The recovery model takes a holistic view of a person’s life. The Substance Abuse and Mental Health Services Administration (SAMHSA) defines recovery from mental disorders and/or substance use disorders as “a process of change through which individuals improve their health and wellness, live a self-directed life, and strive to reach their full potential.” SAMHSA outlines four dimensions that support recovery: 1) Choices that support physical and mental well-being, 2) a safe place to live, 3) meaningful occupation and participation in the community, 4) supportive relationships of love, emotional availability, and respect.

The recovery model is in direct response to the unmet promises of the medical model. Rather than focusing on “the elusive state of return to premorbid level of functioning” these are more systemic approaches emphasizing “one’s personal ‘resilience’ and control over problems and life” (NCBI). For instance, the medical model makes many promises to alleviate depression, the leading cause of disability  worldwide (WHO). The recovery model is honest about the shortcut approaches that sometimes prove ineffective and discouraging.

In the case of depression, a sufferer is moving toward recovery when symptoms respond to treatment and diminish, however slowly. Remission is achieving a symptom-free state and returning to normal functioning. After several month s of remission, one enters the recovery stage (more). For many people, looking for remission may be more satisfying than never achieving eradication. Finding a new normal, rather than lamenting the lost one, allows a person to live the life they have.

With what healing do I bless you?

I think I can bless someone with “Be well.” Whatever wellness you have in your present state today, I hope you can have it rather than lusting for what you don’t have and condemning yourself for not being healthier. If you don’t see yourself in the light of the medical industry’s “gaze” and label yourself according to your faults, I think you’ll find amazing tools there to use.

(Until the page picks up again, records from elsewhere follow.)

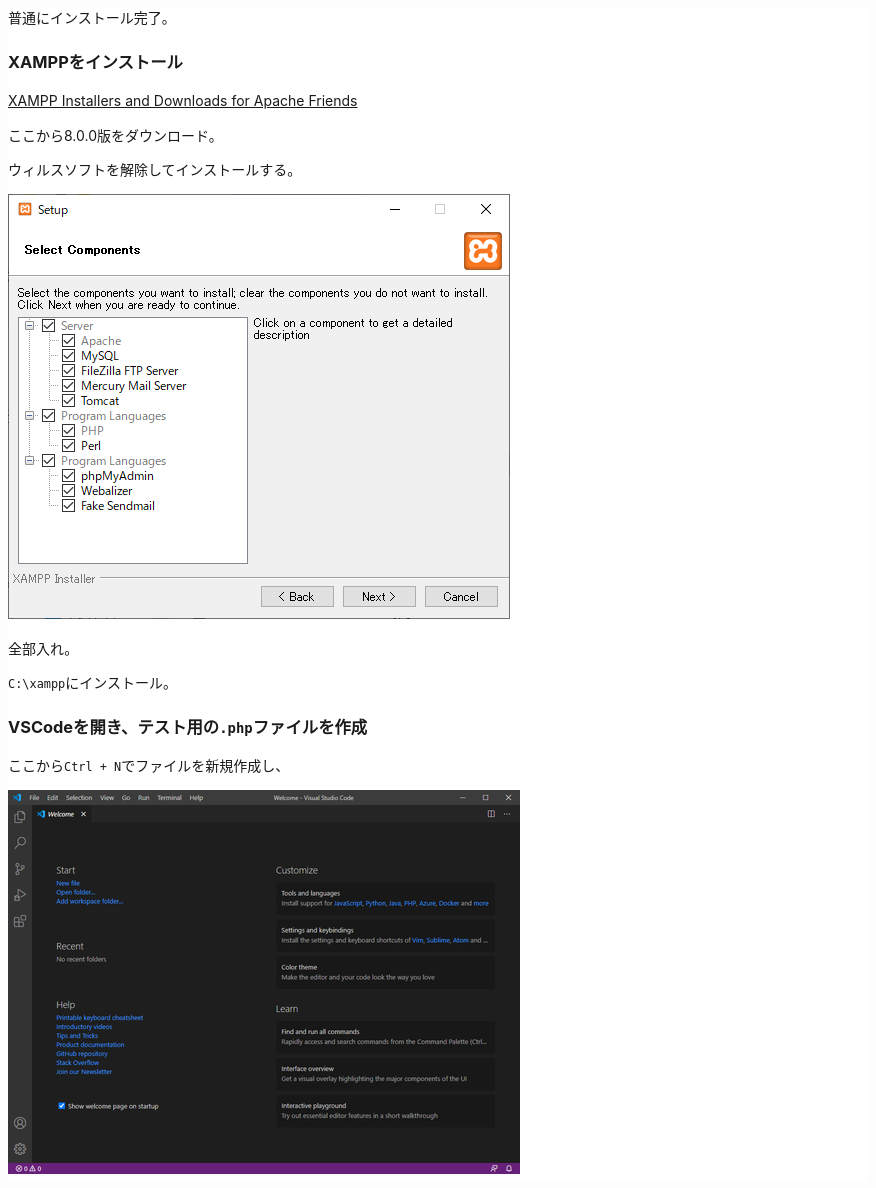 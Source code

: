 普通にインストール完了。

### XAMPPをインストール

[XAMPP Installers and Downloads for Apache Friends](https://www.apachefriends.org/jp/index.html)

ここから8.0.0版をダウンロード。

ウィルスソフトを解除してインストールする。

![image-20201207221949089](image/troubleshooting1/image-20201207221949089.png)

全部入れ。

`C:\xampp`にインストール。

### VSCodeを開き、テスト用の`.php`ファイルを作成

ここから`Ctrl + N`でファイルを新規作成し、

![image-20201207222308926](image/troubleshooting1/rs-image-20201207222308926.png)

I also think I can bless someone with “I hope you’ll feel better.” Whatever process of development or recovery you are in, there is hope of appreciating it, moving beyond it, or suffering it creatively. You have personal resources – some you know about and some which are yet to be fully realized or even discovered. You are valuable as you are right now and there are likely people who can see that. Even when you feel ill and less capable than you desire, what you bring to the community is worthwhile right now and will likely grow in blessing as you learn to love and share your true self.

The hidden work of healing in psychotherapy

When I wrote my dissertation, I had the joy of flying here and there to meet with Christian therapists who formed counseling centers associated with churches. One woman in Chicago was having an awkward time talking about how church life integrated with her professional life. She hadn’t shared very much about how her faith informed her psychotherapy and she hadn’t heard much about what her colleagues thought about it. She sheepishly admitted, “I pray for my clients every day. Do you think that is OK?”

What do you think? Is it OK?

As a client, you may need to talk this over with your therapist, if you want your faith taken seriously. Maybe they don’t pray for you. You may also need to talk to them if that’s an area you did not expect to be a part of therapy, or you don’t want it to be, or you can’t trust them with it. The integration of Christianity/spirituality and psychotherapy is not clear for many people, some therapists included.

This has only happened once, but it did happen when a couple came in for marriage counseling. It was apparent the husband was not feeling it. Arms crossed. Short answers to begin with. But we seemed to be getting somewhere. We made another appointment. But the wife called me the next day and said, “He looked at your website and it looks like you are Christians. He can’t handle that. Thanks anyway.” I still think about that. Circle Counseling is a means for many churches to do the work of healing. But some will not be able to handle the thought that I might be praying for them!

Honestly, given the reputation of Christians these days, I might feel like that man who never came back — I mean, the Russian Orthodox Church is sponsoring a war right now! The MCC Rep for Korea gave an amazing report the other night about our peacemaking efforts there; but he had to note how the South Korean churches are dominated more by capitalism, nationalism and anticommunism than they are patiently and deliberately fermenting the hearts and minds of people into new wine. Christian psychotherapists don’t always know what they are doing either. Even though the guild guidelines include competency in spirituality these days, the teachers seem to sideline it more and more. I think many therapists leave their faith outside the door to their office.

We are healers

Various conversations about prayer and counseling made me want to clarify what I think I am doing. I realized I have an assumption that has kind of been hidden, since I am concerned about people who might walk out of my office at the least hint of Jesus. (That happened once in ten years, and I have not forgotten!). I may not advertise the “contemptible” name Christian, too much but I definitely am a healer in the name of Jesus.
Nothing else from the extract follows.